The Art of Eating by M.F.K. Fisher
Author:M.F.K. Fisher
Language: eng
Format: epub
Publisher: Houghton Mifflin Harcourt
The Gastronomical Me
The Measure of My Powers
1927–1928
THE winter of 1927–28 was one of conscious gourmandise for me, or perhaps gluttony would be the word.
The small college my cousin Nan and I went to was riddled with tradition and poverty. The Underground Railway still tunnelled under the fine old houses and the stately avenues of tall elm trees, and rats ran healthily in their own tunnels through the walls of the big brick dormitory where we lived. I remember that the wing with my room in it was leaning away from the main building, so that I had six-inch blocks under one side of my bed, my desk, and my fairly modern (that is, post-Civil War) bureau.
The meals were bad. We ate them ravenously, because classes were almost a two-mile walk from the Hall, and by the time we had sprinted home for lunch we were hungry indeed. By the time we had walked back and then to the Hall again for dinner we were frankly starved, and would joyfully have wolfed down boiled sawdust.
The only actual thing I can remember about any meals but breakfast is that once I walked by mistake through the back lot of the Hall, and passed a pile taller than I was of empty gallon cans labeled Parsnips.
Breakfasts, every Sunday morning, consisted of all we could hold of really delicious hot cinnamon rolls. We had to eat them by a certain time . . . undoubtedly a dodge to get us up for church. Nan and her roommate Rachel and I used to dress in our church clothes, eat cinnamon rolls until we were almost sick, and then go back to bed. By mid-afternoon we were indigestibly awake, and the day usually ended in homesick mopes, misunderstandings, and headaches.
It all seems incredibly stupid now, but was natural then.
Quite often Rachel and Nan and I would invent some excuse . . . a birthday or a check from home or an examination passed . . . and would go to The Coffee and Waffle Shop, where we could have four waffles and unlimited coffee or a five-course meal for forty cents. Then we would go to the theatre and eat candy; there were still small companies playing Smilin’ Through and Seventh Heaven then, or traveling magicians. And after the show we’d have another waffle, or two or three cups of hot chocolate.

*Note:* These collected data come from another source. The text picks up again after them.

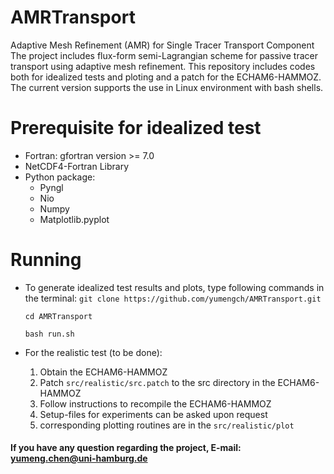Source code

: # AMRTransport
Adaptive Mesh Refinement (AMR) for Single Tracer Transport Component
The project includes flux-form semi-Lagrangian scheme for passive tracer transport using adaptive mesh refinement.
This repository includes codes both for idealized tests and ploting and a patch for the ECHAM6-HAMMOZ.
The current version supports the use in Linux environment with bash shells.

# Prerequisite for idealized test
* Fortran: gfortran version >= 7.0
* NetCDF4-Fortran Library
* Python package: 
  * Pyngl
  * Nio
  * Numpy
  * Matplotlib.pyplot

# Running
  * To generate idealized test results and plots, type following commands in the terminal:
    `git clone https://github.com/yumengch/AMRTransport.git`

    `cd AMRTransport`
    
    `bash run.sh`
  * For the realistic test (to be done):
    1. Obtain the ECHAM6-HAMMOZ
    2. Patch `src/realistic/src.patch` to the src directory in the ECHAM6-HAMMOZ
    3. Follow instructions to recompile the ECHAM6-HAMMOZ
    4. Setup-files for experiments can be asked upon request
    5. corresponding plotting routines are in the `src/realistic/plot`


#### If you have any question regarding the project, E-mail: yumeng.chen@uni-hamburg.de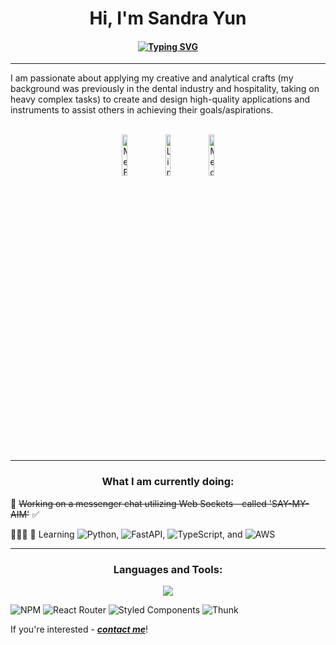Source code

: <h1 align="center">Hi, I'm Sandra Yun</h1>

<h4 align="center"><a href="https://sandyml.github.io/sandrayun/"><img src="https://readme-typing-svg.demolab.com?font=Playfair+Display&size=33&pause=1000&color=BF78F7&center=true&vCenter=true&width=500&lines=Full+Stack+Developer;Front+End+Developer;Back+End+Developer" alt="Typing SVG" /></a></h4>
<hr/>
I am passionate about applying my creative and analytical crafts (my background was previously in the dental industry and hospitality, taking on heavy complex tasks) to create and design high-quality applications and instruments to assist others in achieving their goals/aspirations.<br/><br/>

<p align="center">
<a href="https://sandyml.github.io/sandrayun/"><img src="https://img.shields.io/badge/website-000000?style=for-the-badge&logo=About.me&logoColor=white;logo=Me&amp;link=https://sandyml.github.io/sandrayun/" alt="Me Badge" height="13%" width="13%"></a>
 <a href="https://linkedin.com/in/sandramyun"><img src="https://img.shields.io/badge/-Sandra%20Yun%20-blue?style=plastic&amp;labelColor=blue&amp;logo=LinkedIn&amp;link=https:/linkedin.com/in/sandramyun" alt="LinkedIn Badge" height="13%" width="13%"></a> 
<a href="https://medium.com/sandy_tech"><img src="https://img.shields.io/badge/-Sandra Yun-black?style=plastic&amp;labelColor=black&amp;logo=Medium&amp;link=https://medium.com/sandy_tech" alt="Medium Badge" height="13%" width="13%"></a>
</p>
<hr/>
<h3 align="center">What I am currently doing: </h3>
💬 <s>Working on a messenger chat utilizing Web Sockets - called 'SAY-MY-AIM'</s> ✅ <br/>

👩🏽‍💻 📝 Learning ![Python](https://img.shields.io/badge/python-blue), ![FastAPI](https://img.shields.io/badge/fastapi-blue), ![TypeScript](https://img.shields.io/badge/typescript-blue), and ![AWS](https://img.shields.io/badge/aws-blue)
<br/>

<hr/>


 <h3 align="center">Languages and Tools:</h3>
<p align="center">
  <a href="https://skillicons.dev">
    <img src="https://skillicons.dev/icons?i=vscode,ruby,rails,react,javascript,rails,python,java,redux,typescript,nextjs,babel,jest,nodejs,git,postman,fastapi,mysql,postgres,jquery,codepen,devto,replit,materialui,tailwind,css,html" />
  </a>
</p>


![NPM](https://img.shields.io/badge/NPM-%23000000.svg?style=for-the-badge&logo=npm&logoColor=white)&nbsp;![React Router](https://img.shields.io/badge/React_Router-CA4245?style=for-the-badge&logo=react-router&logoColor=white)&nbsp;![Styled Components](https://img.shields.io/badge/styled--components-DB7093?style=for-the-badge&logo=styled-components&logoColor=white)&nbsp;![Thunk](https://img.shields.io/badge/thunk-%2300f.svg?style=for-the-badge&logo=thunk&logoColor=purple)

   
If you're interested - <a href="mailto:sandramayla@gmail.com, sandrayun.tech@gmail.com?subject=We want to work with you!" target="blank"><i><b>contact me</b></i></a>!

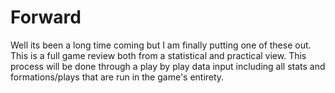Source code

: # Forward

Well its been a long time coming but I am finally putting one of these out. This is a full game review both from a statistical and practical view. This process will be done through a play by play data input including all stats and formations/plays that are run in the game's entirety.
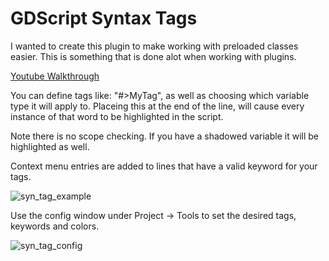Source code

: # GDScript Syntax Tags

I wanted to create this plugin to make working with preloaded classes easier. This is something that is done alot when working with plugins.

[Youtube Walkthrough](https://youtu.be/BasfB5nXlV0)

You can define tags like: "#>MyTag", as well as choosing which variable type it will apply to.
Placeing this at the end of the line, will cause every instance of that word to be highlighted in the script.

Note there is no scope checking. If you have a shadowed variable it will be highlighted as well.

Context menu entries are added to lines that have a valid keyword for your tags.

![syn_tag_example](https://github.com/user-attachments/assets/97a7f124-00f6-4f55-b00a-60f13914a6bf)

Use the config window under Project -> Tools to set the desired tags, keywords and colors.

![syn_tag_config](https://github.com/user-attachments/assets/b763622d-15d5-4b43-a47d-2ae2685c075a)

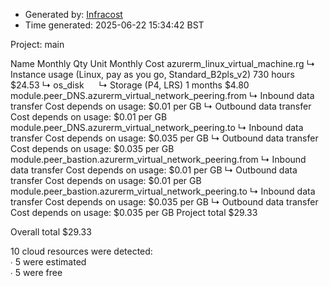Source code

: - Generated by: [Infracost](https://infracost.io)
- Time generated: 2025-06-22 15:34:42 BST

Project: main

Name Monthly Qty Unit Monthly Cost azurerm\_linux\_virtual\_machine.rg ↳ Instance usage (Linux, pay as you go, Standard\_B2pls\_v2) 730 hours $24.53 ↳ os\_disk      ↳ Storage (P4, LRS) 1 months $4.80 module.peer\_DNS.azurerm\_virtual\_network\_peering.from ↳ Inbound data transfer Cost depends on usage: $0.01 per GB ↳ Outbound data transfer Cost depends on usage: $0.01 per GB module.peer\_DNS.azurerm\_virtual\_network\_peering.to ↳ Inbound data transfer Cost depends on usage: $0.035 per GB ↳ Outbound data transfer Cost depends on usage: $0.035 per GB module.peer\_bastion.azurerm\_virtual\_network\_peering.from ↳ Inbound data transfer Cost depends on usage: $0.01 per GB ↳ Outbound data transfer Cost depends on usage: $0.01 per GB module.peer\_bastion.azurerm\_virtual\_network\_peering.to ↳ Inbound data transfer Cost depends on usage: $0.035 per GB ↳ Outbound data transfer Cost depends on usage: $0.035 per GB Project total $29.33

Overall total $29.33

10 cloud resources were detected:  
∙ 5 were estimated  
∙ 5 were free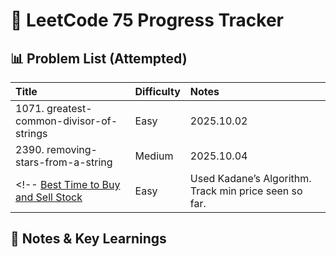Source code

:# 📙 LeetCode 75 Progress Tracker

## 📊 Problem List (Attempted)
| Title | Difficulty | Notes |
| :---- | :--------- | :---- |
| 1071. greatest-common-divisor-of-strings | Easy | 2025.10.02 |
| 2390. removing-stars-from-a-string | Medium | 2025.10.04 |
<!-- [Best Time to Buy and Sell Stock](https://leetcode.com/problems/best-time-to-buy-and-sell-stock/) | Easy | Used Kadane’s Algorithm. Track min price seen so far. | -->

## 🧠 Notes & Key Learnings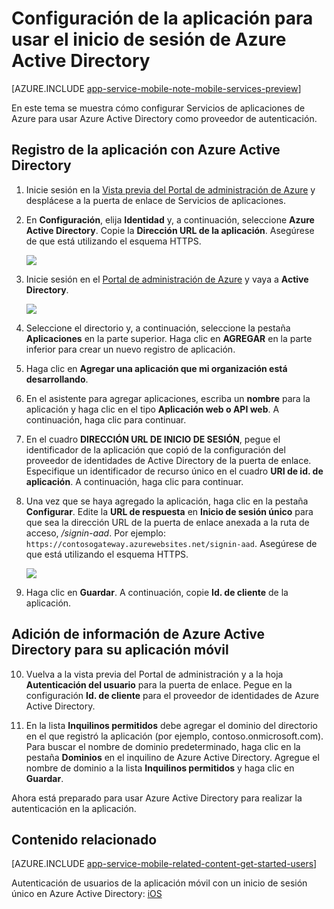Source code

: <properties 
	pageTitle="Configuración de la autenticación de Azure Active Directory para la aplicación de Servicios de aplicaciones" 
	description="Obtenga información acerca de cómo configurar la autenticación de Azure Active Directory para la aplicación de Servicios de aplicaciones" 
	authors="mattchenderson" 
	services="app-service\mobile" 
	documentationCenter="" 
	manager="dwrede" 
	editor=""/>

<tags 
	ms.service="app-service-mobile" 
	ms.workload="mobile" 
	ms.tgt_pltfrm="na" 
	ms.devlang="multiple" 
	ms.topic="article" 
	ms.date="05/26/2015" 
	ms.author="mahender"/>

# Configuración de la aplicación para usar el inicio de sesión de Azure Active Directory

[AZURE.INCLUDE [app-service-mobile-note-mobile-services-preview](../../includes/app-service-mobile-note-mobile-services-preview.md)]

En este tema se muestra cómo configurar Servicios de aplicaciones de Azure para usar Azure Active Directory como proveedor de autenticación.

## <a name="register"> </a>Registro de la aplicación con Azure Active Directory

1. Inicie sesión en la [Vista previa del Portal de administración de Azure] y desplácese a la puerta de enlace de Servicios de aplicaciones.

2. En **Configuración**, elija **Identidad** y, a continuación, seleccione **Azure Active Directory**. Copie la **Dirección URL de la aplicación**. Asegúrese de que está utilizando el esquema HTTPS.

    ![][1]

3. Inicie sesión en el [Portal de administración de Azure] y vaya a **Active Directory**.

    ![][2]

4. Seleccione el directorio y, a continuación, seleccione la pestaña **Aplicaciones** en la parte superior. Haga clic en **AGREGAR** en la parte inferior para crear un nuevo registro de aplicación.

5. Haga clic en **Agregar una aplicación que mi organización está desarrollando**.

6. En el asistente para agregar aplicaciones, escriba un **nombre** para la aplicación y haga clic en el tipo **Aplicación web o API web**. A continuación, haga clic para continuar.

7. En el cuadro **DIRECCIÓN URL DE INICIO DE SESIÓN**, pegue el identificador de la aplicación que copió de la configuración del proveedor de identidades de Active Directory de la puerta de enlace. Especifique un identificador de recurso único en el cuadro **URI de id. de aplicación**. A continuación, haga clic para continuar.

8. Una vez que se haya agregado la aplicación, haga clic en la pestaña **Configurar**. Edite la **URL de respuesta** en **Inicio de sesión único** para que sea la dirección URL de la puerta de enlace anexada a la ruta de acceso, _/signin-aad_. Por ejemplo: `https://contosogateway.azurewebsites.net/signin-aad`. Asegúrese de que está utilizando el esquema HTTPS.

    ![][3]

9. Haga clic en **Guardar**. A continuación, copie **Id. de cliente** de la aplicación.

## <a name="secrets"> </a>Adición de información de Azure Active Directory para su aplicación móvil

10. Vuelva a la vista previa del Portal de administración y a la hoja **Autenticación del usuario** para la puerta de enlace. Pegue en la configuración **Id. de cliente** para el proveedor de identidades de Azure Active Directory.
  
11. En la lista **Inquilinos permitidos** debe agregar el dominio del directorio en el que registró la aplicación (por ejemplo, contoso.onmicrosoft.com). Para buscar el nombre de dominio predeterminado, haga clic en la pestaña **Dominios** en el inquilino de Azure Active Directory. Agregue el nombre de dominio a la lista **Inquilinos permitidos** y haga clic en **Guardar**.

Ahora está preparado para usar Azure Active Directory para realizar la autenticación en la aplicación.

## <a name="related-content"> </a>Contenido relacionado

[AZURE.INCLUDE [app-service-mobile-related-content-get-started-users](../../includes/app-service-mobile-related-content-get-started-users.md)]

Autenticación de usuarios de la aplicación móvil con un inicio de sesión único en Azure Active Directory: [iOS][ios-adal]

<!-- Images. -->

[1]: ./media/app-service-mobile-how-to-configure-active-directory-authentication-preview/app-service-aad-settings.png
[2]: ./media/app-service-mobile-how-to-configure-active-directory-authentication-preview/app-service-navigate-aad.png
[3]: ./media/app-service-mobile-how-to-configure-active-directory-authentication-preview/app-service-aad-app-configure.png

<!-- URLs. -->

[Vista previa del Portal de administración de Azure]: https://portal.azure.com/
[Portal de administración de Azure]: https://manage.windowsazure.com/
[ios-adal]: ../app-service-mobile-dotnet-backend-xamarin-ios-aad-sso-preview.md
 

<!---HONumber=August15_HO6-->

On dates, which were limited because we were Freshmen, we drank chocolate or coffee and almost always ate chili beans. We would sit out in the cars, no matter how cold it was, and drink and eat. Then we would go back to the dance or the Hall. Everybody did that, and I suppose everybody smelled of chili powder and onions, so we never noticed it.
Now and then visiting relatives or kind family friends would invite us either to The Colonial Inn or to their homes. The food was always divine; that was the word we used, and we really meant it, after days of meals at the Hall.